┏━━

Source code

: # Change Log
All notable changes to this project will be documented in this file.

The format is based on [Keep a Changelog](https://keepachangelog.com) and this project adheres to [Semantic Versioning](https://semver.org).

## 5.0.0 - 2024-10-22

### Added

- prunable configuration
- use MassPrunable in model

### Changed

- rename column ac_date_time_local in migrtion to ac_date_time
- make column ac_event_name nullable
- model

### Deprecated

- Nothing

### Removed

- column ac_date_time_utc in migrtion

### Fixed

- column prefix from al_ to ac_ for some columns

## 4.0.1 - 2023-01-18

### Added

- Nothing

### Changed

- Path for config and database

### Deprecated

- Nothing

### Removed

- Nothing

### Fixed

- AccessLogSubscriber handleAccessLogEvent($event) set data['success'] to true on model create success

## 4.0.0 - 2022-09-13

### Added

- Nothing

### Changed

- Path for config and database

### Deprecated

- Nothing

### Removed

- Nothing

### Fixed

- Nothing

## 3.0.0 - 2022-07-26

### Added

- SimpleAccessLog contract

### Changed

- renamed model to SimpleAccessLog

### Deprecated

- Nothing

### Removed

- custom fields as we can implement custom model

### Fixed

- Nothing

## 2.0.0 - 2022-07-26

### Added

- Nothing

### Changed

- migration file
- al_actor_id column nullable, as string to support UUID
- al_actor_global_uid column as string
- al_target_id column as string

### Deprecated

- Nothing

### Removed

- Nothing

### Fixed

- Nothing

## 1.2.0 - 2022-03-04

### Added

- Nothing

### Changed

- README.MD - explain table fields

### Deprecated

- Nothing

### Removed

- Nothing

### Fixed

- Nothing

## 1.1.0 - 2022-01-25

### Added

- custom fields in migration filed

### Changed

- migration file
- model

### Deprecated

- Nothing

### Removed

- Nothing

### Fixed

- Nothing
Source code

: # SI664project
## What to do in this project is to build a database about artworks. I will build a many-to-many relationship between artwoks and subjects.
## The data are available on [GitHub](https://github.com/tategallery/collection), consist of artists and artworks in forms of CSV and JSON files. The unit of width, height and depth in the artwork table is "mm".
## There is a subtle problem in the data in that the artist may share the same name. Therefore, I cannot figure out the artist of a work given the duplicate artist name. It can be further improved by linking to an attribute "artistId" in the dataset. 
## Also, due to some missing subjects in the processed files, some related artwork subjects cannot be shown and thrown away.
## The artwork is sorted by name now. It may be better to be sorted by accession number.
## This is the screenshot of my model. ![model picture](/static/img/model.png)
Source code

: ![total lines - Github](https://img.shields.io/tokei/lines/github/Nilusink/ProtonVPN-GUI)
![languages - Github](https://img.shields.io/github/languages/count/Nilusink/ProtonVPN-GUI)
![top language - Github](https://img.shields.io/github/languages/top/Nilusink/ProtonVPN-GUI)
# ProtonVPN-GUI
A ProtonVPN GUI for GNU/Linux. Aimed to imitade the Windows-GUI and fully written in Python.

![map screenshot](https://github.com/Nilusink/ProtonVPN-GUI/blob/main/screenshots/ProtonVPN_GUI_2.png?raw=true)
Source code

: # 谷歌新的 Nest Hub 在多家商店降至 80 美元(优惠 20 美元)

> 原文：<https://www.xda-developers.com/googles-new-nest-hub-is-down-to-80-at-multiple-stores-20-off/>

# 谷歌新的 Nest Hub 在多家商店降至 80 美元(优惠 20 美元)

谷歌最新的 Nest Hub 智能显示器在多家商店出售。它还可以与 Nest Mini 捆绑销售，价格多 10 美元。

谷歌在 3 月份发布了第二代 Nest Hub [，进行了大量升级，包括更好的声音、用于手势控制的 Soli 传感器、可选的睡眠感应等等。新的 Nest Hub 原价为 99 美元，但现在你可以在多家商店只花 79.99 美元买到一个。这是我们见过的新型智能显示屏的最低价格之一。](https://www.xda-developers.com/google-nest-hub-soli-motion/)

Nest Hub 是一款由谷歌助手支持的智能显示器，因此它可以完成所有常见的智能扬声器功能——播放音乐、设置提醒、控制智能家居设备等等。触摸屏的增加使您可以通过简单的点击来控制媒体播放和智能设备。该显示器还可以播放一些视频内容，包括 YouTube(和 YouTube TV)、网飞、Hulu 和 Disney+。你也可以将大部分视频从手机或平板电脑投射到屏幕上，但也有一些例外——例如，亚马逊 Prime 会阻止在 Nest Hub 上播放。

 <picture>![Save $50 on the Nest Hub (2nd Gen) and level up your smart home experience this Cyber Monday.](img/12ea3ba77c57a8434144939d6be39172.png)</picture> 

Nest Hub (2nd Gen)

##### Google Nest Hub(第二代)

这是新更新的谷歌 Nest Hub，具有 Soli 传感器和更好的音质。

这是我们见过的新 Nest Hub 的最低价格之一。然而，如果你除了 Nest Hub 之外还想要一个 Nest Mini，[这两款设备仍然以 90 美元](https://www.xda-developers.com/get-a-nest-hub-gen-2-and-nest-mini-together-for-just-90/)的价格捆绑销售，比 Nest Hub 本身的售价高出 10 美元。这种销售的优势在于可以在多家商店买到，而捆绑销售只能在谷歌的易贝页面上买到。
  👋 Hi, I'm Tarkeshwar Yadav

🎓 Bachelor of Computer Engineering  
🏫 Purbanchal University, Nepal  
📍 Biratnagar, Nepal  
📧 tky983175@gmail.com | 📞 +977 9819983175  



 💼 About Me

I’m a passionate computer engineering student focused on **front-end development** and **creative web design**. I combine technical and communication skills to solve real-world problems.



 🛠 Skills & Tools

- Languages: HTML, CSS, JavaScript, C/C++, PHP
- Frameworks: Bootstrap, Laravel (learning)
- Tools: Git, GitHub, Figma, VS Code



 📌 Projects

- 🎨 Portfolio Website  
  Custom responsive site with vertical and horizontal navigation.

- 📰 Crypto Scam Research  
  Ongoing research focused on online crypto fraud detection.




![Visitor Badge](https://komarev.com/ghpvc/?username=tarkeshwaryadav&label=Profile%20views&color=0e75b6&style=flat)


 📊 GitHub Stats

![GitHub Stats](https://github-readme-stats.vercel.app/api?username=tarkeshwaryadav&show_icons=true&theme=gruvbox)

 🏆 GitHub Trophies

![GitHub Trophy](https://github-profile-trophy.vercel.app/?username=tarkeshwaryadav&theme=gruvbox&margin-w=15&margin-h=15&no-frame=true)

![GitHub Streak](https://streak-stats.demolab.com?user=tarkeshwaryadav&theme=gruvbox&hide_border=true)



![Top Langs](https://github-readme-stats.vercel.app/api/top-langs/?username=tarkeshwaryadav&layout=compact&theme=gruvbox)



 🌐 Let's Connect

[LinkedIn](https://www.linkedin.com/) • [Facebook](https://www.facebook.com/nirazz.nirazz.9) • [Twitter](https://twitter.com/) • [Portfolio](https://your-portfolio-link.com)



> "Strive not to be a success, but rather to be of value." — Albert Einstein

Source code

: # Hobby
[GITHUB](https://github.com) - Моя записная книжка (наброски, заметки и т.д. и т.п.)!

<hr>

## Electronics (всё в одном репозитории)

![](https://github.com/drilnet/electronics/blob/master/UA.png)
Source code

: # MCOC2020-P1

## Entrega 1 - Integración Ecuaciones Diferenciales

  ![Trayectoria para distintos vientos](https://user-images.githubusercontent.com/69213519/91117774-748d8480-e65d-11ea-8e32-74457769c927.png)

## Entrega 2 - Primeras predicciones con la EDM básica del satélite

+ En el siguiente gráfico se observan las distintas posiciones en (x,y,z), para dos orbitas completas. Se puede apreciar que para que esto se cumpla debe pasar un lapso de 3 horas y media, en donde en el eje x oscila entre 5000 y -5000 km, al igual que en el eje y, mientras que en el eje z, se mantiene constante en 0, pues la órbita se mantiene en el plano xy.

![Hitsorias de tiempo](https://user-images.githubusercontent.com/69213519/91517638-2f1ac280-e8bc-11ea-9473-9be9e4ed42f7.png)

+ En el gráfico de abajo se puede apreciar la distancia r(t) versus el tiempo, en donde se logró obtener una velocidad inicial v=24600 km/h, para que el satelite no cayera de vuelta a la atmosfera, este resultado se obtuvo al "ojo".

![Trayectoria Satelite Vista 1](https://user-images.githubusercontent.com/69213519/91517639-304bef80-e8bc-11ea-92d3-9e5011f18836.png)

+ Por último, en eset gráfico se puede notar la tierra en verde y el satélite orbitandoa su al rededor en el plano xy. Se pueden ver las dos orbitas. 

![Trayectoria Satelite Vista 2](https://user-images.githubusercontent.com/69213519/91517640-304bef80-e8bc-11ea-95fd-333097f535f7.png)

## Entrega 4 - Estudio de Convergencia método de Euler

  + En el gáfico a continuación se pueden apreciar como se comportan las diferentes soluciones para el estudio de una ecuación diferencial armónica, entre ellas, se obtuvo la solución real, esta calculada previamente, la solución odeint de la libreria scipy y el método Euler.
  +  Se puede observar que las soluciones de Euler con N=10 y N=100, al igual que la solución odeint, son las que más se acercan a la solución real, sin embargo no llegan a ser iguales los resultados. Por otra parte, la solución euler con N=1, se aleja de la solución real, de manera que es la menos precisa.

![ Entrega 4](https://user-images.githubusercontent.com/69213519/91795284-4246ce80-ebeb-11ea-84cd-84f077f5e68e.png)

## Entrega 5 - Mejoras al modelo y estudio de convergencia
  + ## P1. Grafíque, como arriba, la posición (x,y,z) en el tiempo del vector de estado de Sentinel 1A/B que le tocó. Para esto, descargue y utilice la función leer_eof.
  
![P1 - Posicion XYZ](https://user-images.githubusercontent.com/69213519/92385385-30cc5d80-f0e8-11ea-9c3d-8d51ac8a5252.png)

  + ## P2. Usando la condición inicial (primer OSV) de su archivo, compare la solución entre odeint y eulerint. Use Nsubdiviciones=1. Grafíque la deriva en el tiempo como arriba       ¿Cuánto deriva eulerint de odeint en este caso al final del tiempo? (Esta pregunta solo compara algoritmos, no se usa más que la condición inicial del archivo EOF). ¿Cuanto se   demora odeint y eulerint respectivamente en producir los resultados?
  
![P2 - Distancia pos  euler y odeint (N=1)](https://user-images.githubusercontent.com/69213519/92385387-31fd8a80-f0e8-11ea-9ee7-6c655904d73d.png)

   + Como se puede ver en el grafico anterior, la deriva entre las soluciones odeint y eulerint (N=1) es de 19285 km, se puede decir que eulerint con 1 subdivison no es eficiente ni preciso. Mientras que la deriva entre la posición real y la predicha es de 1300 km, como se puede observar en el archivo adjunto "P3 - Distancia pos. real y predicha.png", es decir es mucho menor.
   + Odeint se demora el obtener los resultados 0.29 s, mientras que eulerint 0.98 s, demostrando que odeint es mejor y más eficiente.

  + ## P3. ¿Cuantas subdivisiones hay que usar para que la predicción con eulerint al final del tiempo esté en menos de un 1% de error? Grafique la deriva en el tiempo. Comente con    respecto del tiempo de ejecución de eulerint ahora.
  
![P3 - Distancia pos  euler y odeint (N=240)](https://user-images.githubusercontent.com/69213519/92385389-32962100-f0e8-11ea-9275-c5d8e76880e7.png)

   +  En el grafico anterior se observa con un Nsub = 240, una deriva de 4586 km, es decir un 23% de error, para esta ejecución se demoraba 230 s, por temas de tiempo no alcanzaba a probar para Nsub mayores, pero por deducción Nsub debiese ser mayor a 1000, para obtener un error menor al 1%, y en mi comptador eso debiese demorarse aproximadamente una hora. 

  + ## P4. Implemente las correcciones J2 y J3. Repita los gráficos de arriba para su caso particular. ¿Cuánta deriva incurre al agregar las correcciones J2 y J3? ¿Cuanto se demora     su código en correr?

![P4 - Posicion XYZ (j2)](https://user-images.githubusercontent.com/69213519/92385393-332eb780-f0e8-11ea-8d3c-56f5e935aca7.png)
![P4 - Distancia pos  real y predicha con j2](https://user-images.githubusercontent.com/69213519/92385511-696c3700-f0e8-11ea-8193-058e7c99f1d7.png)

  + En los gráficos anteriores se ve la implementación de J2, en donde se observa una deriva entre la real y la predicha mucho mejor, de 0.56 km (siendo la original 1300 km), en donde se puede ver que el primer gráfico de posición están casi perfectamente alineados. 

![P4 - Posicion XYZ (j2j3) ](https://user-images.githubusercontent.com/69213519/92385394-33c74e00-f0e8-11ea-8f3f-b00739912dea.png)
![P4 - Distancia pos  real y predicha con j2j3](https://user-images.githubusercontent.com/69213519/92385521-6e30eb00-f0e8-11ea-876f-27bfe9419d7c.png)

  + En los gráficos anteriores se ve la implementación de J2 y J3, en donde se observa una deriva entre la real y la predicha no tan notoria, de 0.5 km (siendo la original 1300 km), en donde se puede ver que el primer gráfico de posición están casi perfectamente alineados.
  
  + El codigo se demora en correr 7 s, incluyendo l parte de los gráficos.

┗━━

= WHAT IS NEEDED =
The count of lines above that include the string "satélite" is the sole expected answer.

= RESULT OF THIS EXERCISE =
2